Part three of a four-part series exploring the history of Leeds United, as told through books and other materials held at the Central Library. You can find all of the parts in our dedicated Sport page and all the books mentioned here can be accessed by contacting us on 0113 37 86982 or via email@example.com…
The relationship between a football club and its supporters remains central to the modern game. Leeds United are backed by one of the most passionate fan bases in the country, a support reflected in the Central Library collections: the earliest example being a 1958 photograph of the Leeds United Supporter’s Club (Beeston Branch), part of our Leodis collection.
The fan experience is best expressed through two print sources, however – match-day programmes and fanzines, which can be thought of as two-sides of the same experience: one official and occasionally sanitised; the other revelling in a post-punk, DIY attitude and aesthetic.

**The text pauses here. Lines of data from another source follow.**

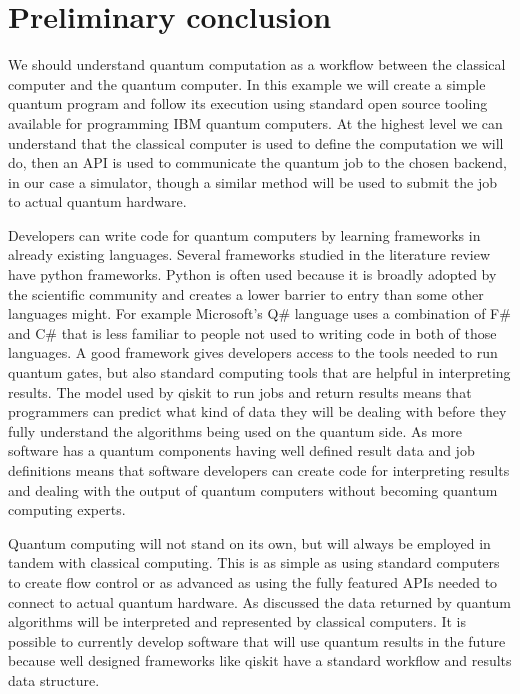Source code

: \documentclass{article}
\begin{document}
\section{Preliminary conclusion}

We should understand quantum computation as a workflow between the classical computer and the quantum computer. In this example we will create a simple quantum program and follow its execution using standard open source tooling available for programming IBM quantum computers. At the highest level we can understand that the classical computer is used to define the computation we will do, then an API is used to communicate the quantum job to the chosen backend, in our case a simulator, though a similar method will be used to submit the job to actual quantum hardware.


Developers can write code for quantum computers by learning frameworks in already existing languages. Several frameworks studied in the literature review have python frameworks. Python is often used because it is broadly adopted by the scientific community and creates a lower barrier to entry than some other languages might. For example Microsoft's Q\# language uses a combination of F\# and C\# that is less familiar to people not used to writing code in both of those languages. A good framework gives developers access to the tools needed to run quantum gates, but also standard computing tools that are helpful in interpreting results. The model used by qiskit to run jobs and return results means that programmers can predict what kind of data they will be dealing with before they fully understand the algorithms being used on the quantum side. As more software has a quantum components having well defined result data and job definitions means that software developers can create code for interpreting results and dealing with the output of quantum computers without becoming quantum computing experts.

Quantum computing will not stand on its own, but will always be employed in tandem with classical computing. This is as simple as using standard computers to create flow control or as advanced as using the fully featured APIs needed to connect to actual quantum hardware. As discussed the data returned by quantum algorithms will be interpreted and represented by classical computers. It is possible to currently develop software that will use quantum results in the future because well designed frameworks like qiskit have a standard workflow and results data structure.
\end{document}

The Central Library holds a good collection of match-day programmes, mainly from the 1990s and 2000s, but including a handful from the 1960s and 70s. The match-day experience is also thoroughly-explored in one of the best books ever written about the history of Leeds: Jon Howe’s The Only Place for Us: An A-Z History of Elland Road.
Fanzines, too, are well-represented at the Central Library, including occasional copies of 1980s publications The Peacock, The Hanging Sheep and Crossbar. The best-known Leeds United fanzine, however, is The Square Ball; the Central Library holds a small selection of issues, mainly from the 2012/2013 season, together with The Square Ball: The First Twenty Years of the Leeds United Fanzine, a book collecting highlights from 1989 to 2008.
While fanzines remain the primary vehicle for expressing fan emotions, some supporters have also written autobiographical books. Heidi Haigh’s Follow Me and Leeds United explores life as a female fan in the exciting, if occasionally dangerous, 1970s, while Gary Edwards’ Fanatical covers his attendance at every LUFC match from 1968 to 2014. Fanthology (2004) collects memories from a range of fans, including Leeds author Louise Rennison.
Leeds United fans have not always enjoyed the best reputation. Two publications tell part of that darker story: a 1986 report by the Home Office looks at the tragic events in May 1985, when Leeds’ match at Birmingham City was overshadowed by serious, fatal hooligan violence. Terror on Our Terraces, a joint 1988 publication from the Leeds Trades Union Council and Leeds Anti-Fascist Action, confronts the presence of the far-right at Elland Road and led to the launch of the Marching Altogether fanzine, which more broadly challenged racist behaviour at the ground.